The Welkin is a word used to mean the vault of the sky and so begins the references to the universality of this play. It is set on the border of Norfolk and Suffolk in 1759, in a rural community.
By Angie Millard
When the play opens we see a box like structure in which the women are framed in white, brightly lit compartments doing ‘woman’s work’. They are churning butter, beating carpets ,dusting and so on. We then see a woman bloodstained and unrepentant asking her estranged husband for money to escape justice. A local midwife played by Maxine Peake is asked by Mr Coombes to join the trial and finally, the 12 women are sworn in and the jury, as such, assemble.
They must decide if Sally Poppy, played by Ria Zmitrowicz, is pregnant because, if she is, she will escape the gallows and be transported instead. She has been convicted on the evidence of her husband and found guilty, the other man in the case has gone free. She is played brilliantly and unsympathetically with no attempt made to gain the audience’s support.
Mr Coombes, a local worthy, is the one man present in the room with the women. He remains silent and is almost redundant until he is called on to inflict violence in the last sequence and very much makes his presence felt.

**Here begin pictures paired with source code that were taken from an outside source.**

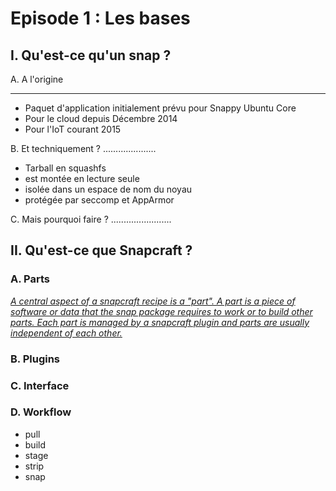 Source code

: Episode 1 : Les bases
=====================

I. Qu'est-ce qu'un snap ?
-------------------------

A. A l'origine
**************

  - Paquet d'application initialement prévu pour Snappy Ubuntu Core
  - Pour le cloud depuis Décembre 2014
  - Pour l'IoT courant 2015

B. Et techniquement ?
.....................

  - Tarball en squashfs
  - est montée en lecture seule
  - isolée dans un espace de nom du noyau
  - protégée par seccomp et AppArmor

C. Mais pourquoi faire ?
........................

## II. Qu'est-ce que Snapcraft ?  
### A. Parts

[_A central aspect of a snapcraft recipe is a "part". A part is a piece of software or data that the snap package requires to work or to build other parts. Each part is managed by a snapcraft plugin and parts are usually independent of each other._](https://developer.ubuntu.com/en/snappy/build-apps/#parts)

### B. Plugins  
### C. Interface

### D. Workflow  
  - pull
  - build
  - stage
  - strip
  - snap
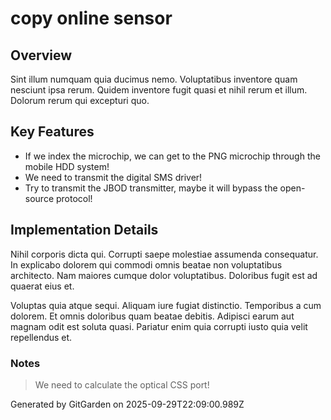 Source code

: # copy online sensor

## Overview
Sint illum numquam quia ducimus nemo. Voluptatibus inventore quam nesciunt ipsa rerum. Quidem inventore fugit quasi et nihil rerum et illum. Dolorum rerum qui excepturi quo.

## Key Features
- If we index the microchip, we can get to the PNG microchip through the mobile HDD system!
- We need to transmit the digital SMS driver!
- Try to transmit the JBOD transmitter, maybe it will bypass the open-source protocol!

## Implementation Details
Nihil corporis dicta qui. Corrupti saepe molestiae assumenda consequatur. In explicabo dolorem qui commodi omnis beatae non voluptatibus architecto. Nam maiores cumque dolor voluptatibus. Doloribus fugit est ad quaerat eius et.
 Voluptas quia atque sequi. Aliquam iure fugiat distinctio. Temporibus a cum dolorem. Et omnis doloribus quam beatae debitis. Adipisci earum aut magnam odit est soluta quasi. Pariatur enim quia corrupti iusto quia velit repellendus et.

### Notes
> We need to calculate the optical CSS port!

Generated by GitGarden on 2025-09-29T22:09:00.989Z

The play has been compared to Twelve Angry Men and reminded me of Arthur Miller’s The Crucible and Caryl Churchill’s Top Girls or The Fen but this should not detract from the originality of the basic concept which is to examine the interaction of the women and their powerlessness against a patriarchal society. Many things happen during the next two scenes which call our own prejudices into question. There are binary politics, superstition, a society at war with itself and clear parallels with our present Brexit-torn country.

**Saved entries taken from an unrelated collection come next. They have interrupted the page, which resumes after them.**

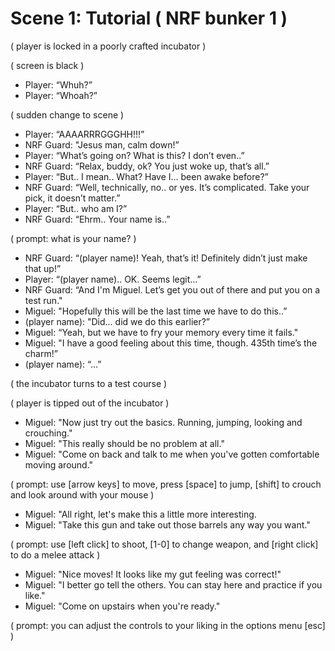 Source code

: Scene 1: Tutorial ( NRF bunker 1 )
=====

( player is locked in a poorly crafted incubator )

( screen is black )

- Player: “Whuh?”
- Player: “Whoah?”

( sudden change to scene )

- Player: “AAAARRRGGGHH!!!”
- NRF Guard: "Jesus man, calm down!”
- Player: “What’s going on? What is this? I don’t even..”
- NRF Guard: “Relax, buddy, ok? You just woke up, that’s all.”
- Player: “But.. I mean.. What? Have I... been awake before?”
- NRF Guard: “Well, technically, no.. or yes. It’s complicated. Take your pick, it doesn’t matter.”
- Player: “But.. who am I?”
- NRF Guard: “Ehrm.. Your name is..”

( prompt: what is your name? )

- NRF Guard: “(player name)! Yeah, that’s it! Definitely didn’t just make that up!”
- Player: “(player name).. OK. Seems legit...”
- NRF Guard: “And I'm Miguel. Let’s get you out of there and put you on a test run."
- Miguel: "Hopefully this will be the last time we have to do this..”
- (player name): "Did... did we do this earlier?”
- Miguel: “Yeah, but we have to fry your memory every time it fails."
- Miguel: "I have a good feeling about this time, though. 435th time’s the charm!”
- (player name): “...”

( the incubator turns to a test course )

( player is tipped out of the incubator )

- Miguel: "Now just try out the basics. Running, jumping, looking and crouching."
- Miguel: "This really should be no problem at all."
- Miguel: "Come on back and talk to me when you've gotten comfortable moving around."

( prompt: use [arrow keys] to move, press [space] to jump, [shift] to crouch and look around with your mouse )

- Miguel: "All right, let's make this a little more interesting.
- Miguel: "Take this gun and take out those barrels any way you want."

( prompt: use [left click] to shoot, [1-0] to change weapon, and [right click] to do a melee attack )

- Miguel: "Nice moves! It looks like my gut feeling was correct!"
- Miguel: "I better go tell the others. You can stay here and practice if you like."
- Miguel: "Come on upstairs when you're ready."

( prompt: you can adjust the controls to your liking in the options menu [esc] )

Theatrically, we have some set pieces which offer clear symbols. The women make a wall to protect Sally from being seen during a gruelling examination by a doctor. They kneel and pray while she tries to pass water in a bucket; this is made difficult as she is handcuffed. People look out at the baying mob who it is clear cannot be pacified and they sing a capella Running up that Hill by Kate Bush which is moving and surprising.
There are some strong performances notably from Ria Zmitrowicz and Maxine Peake and the ensemble of women express their varied personalities well, especially the upper class Major’s wife: Haydn Gwynne. Philip McGinley manages to be an effective silent presence and to finally deliver a vicious assault but despite everything there are weaknesses in the focus of the narrative and the message is unclear.
I saw the play after only three performances and I should be most surprised if it wasn’t edited as it needs to lose at least 20 minutes. Also, the regional accents obscure clarity of diction and there was much which was inaudible. When all these problems are dealt with, it could be a strong production but, in my opinion, when Peake said “nobody blames God when there is a woman to blame instead’ has been articulated on many occasions before in different forms, without any solution being offered.
Why not take yourself to the City Screen on 21 May and judge for yourself?
The Welkin plays at The National Theatre until 23 May 2020 and streamed by City Screen, York on 21 May 2020. It is written by Lucy Kirkwood and directed by James Macdonald.
Set and costume design is by Bunny Christie. Lighting is by Lee Curran.